[[ Data for analysis open ]]

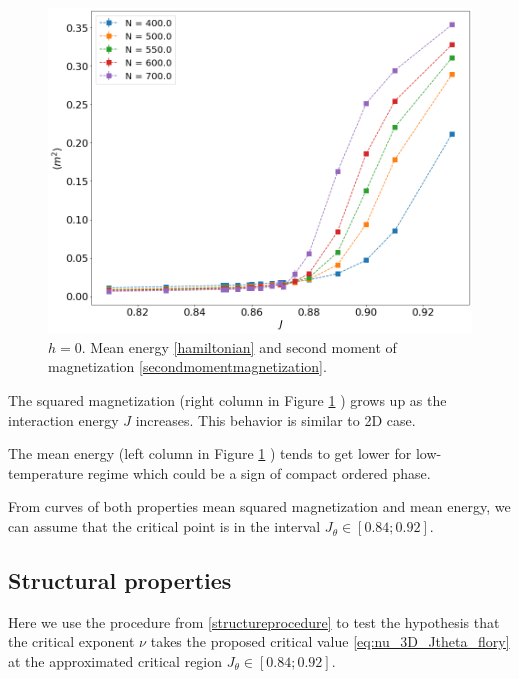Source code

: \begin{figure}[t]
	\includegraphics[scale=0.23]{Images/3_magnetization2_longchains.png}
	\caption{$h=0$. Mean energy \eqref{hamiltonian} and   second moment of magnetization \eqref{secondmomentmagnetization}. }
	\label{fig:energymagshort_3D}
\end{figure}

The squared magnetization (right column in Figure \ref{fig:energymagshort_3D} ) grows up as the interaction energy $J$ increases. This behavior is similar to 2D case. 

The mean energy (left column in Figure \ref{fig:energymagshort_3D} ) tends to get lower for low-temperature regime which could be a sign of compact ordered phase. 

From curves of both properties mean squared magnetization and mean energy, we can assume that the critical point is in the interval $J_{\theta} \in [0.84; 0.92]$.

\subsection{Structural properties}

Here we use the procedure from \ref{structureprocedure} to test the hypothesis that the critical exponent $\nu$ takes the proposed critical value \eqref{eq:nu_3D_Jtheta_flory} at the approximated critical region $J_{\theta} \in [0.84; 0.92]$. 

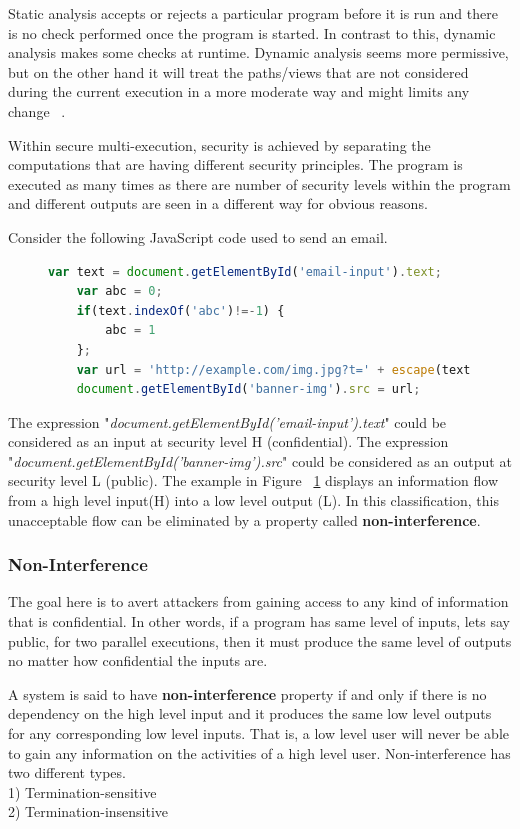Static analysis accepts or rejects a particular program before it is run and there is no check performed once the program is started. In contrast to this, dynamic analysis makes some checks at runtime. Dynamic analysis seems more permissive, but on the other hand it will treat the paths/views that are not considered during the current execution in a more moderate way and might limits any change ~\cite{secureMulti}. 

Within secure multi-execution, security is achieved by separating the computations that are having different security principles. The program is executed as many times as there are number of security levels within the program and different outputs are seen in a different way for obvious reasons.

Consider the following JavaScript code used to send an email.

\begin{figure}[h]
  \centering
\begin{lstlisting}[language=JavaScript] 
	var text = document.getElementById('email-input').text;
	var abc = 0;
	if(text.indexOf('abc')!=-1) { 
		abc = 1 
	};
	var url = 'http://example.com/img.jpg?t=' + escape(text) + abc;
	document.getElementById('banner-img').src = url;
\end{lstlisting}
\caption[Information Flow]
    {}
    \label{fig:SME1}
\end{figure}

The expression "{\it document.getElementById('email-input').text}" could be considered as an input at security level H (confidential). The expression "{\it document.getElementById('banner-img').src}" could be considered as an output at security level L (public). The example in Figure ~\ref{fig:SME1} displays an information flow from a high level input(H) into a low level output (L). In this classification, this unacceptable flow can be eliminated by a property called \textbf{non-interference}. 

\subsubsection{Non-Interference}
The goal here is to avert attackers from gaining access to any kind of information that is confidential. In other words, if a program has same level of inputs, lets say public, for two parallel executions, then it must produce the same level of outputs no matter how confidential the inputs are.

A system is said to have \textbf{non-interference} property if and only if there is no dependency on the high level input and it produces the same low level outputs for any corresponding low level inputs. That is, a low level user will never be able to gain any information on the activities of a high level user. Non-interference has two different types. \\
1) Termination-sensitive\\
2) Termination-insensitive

[[ Data for analysis closed ]]

**Work task**
Which lines above contain the word "textbf"? List them.

**Task result**
The expression "{\it document.getElementById('email-input').text}" could be considered as an input at security level H (confidential). The expression "{\it document.getElementById('banner-img').src}" could be considered as an output at security level L (public). The example in Figure ~\ref{fig:SME1} displays an information flow from a high level input(H) into a low level output (L). In this classification, this unacceptable flow can be eliminated by a property called \textbf{non-interference}. 
A system is said to have \textbf{non-interference} property if and only if there is no dependency on the high level input and it produces the same low level outputs for any corresponding low level inputs. That is, a low level user will never be able to gain any information on the activities of a high level user. Non-interference has two different types. \\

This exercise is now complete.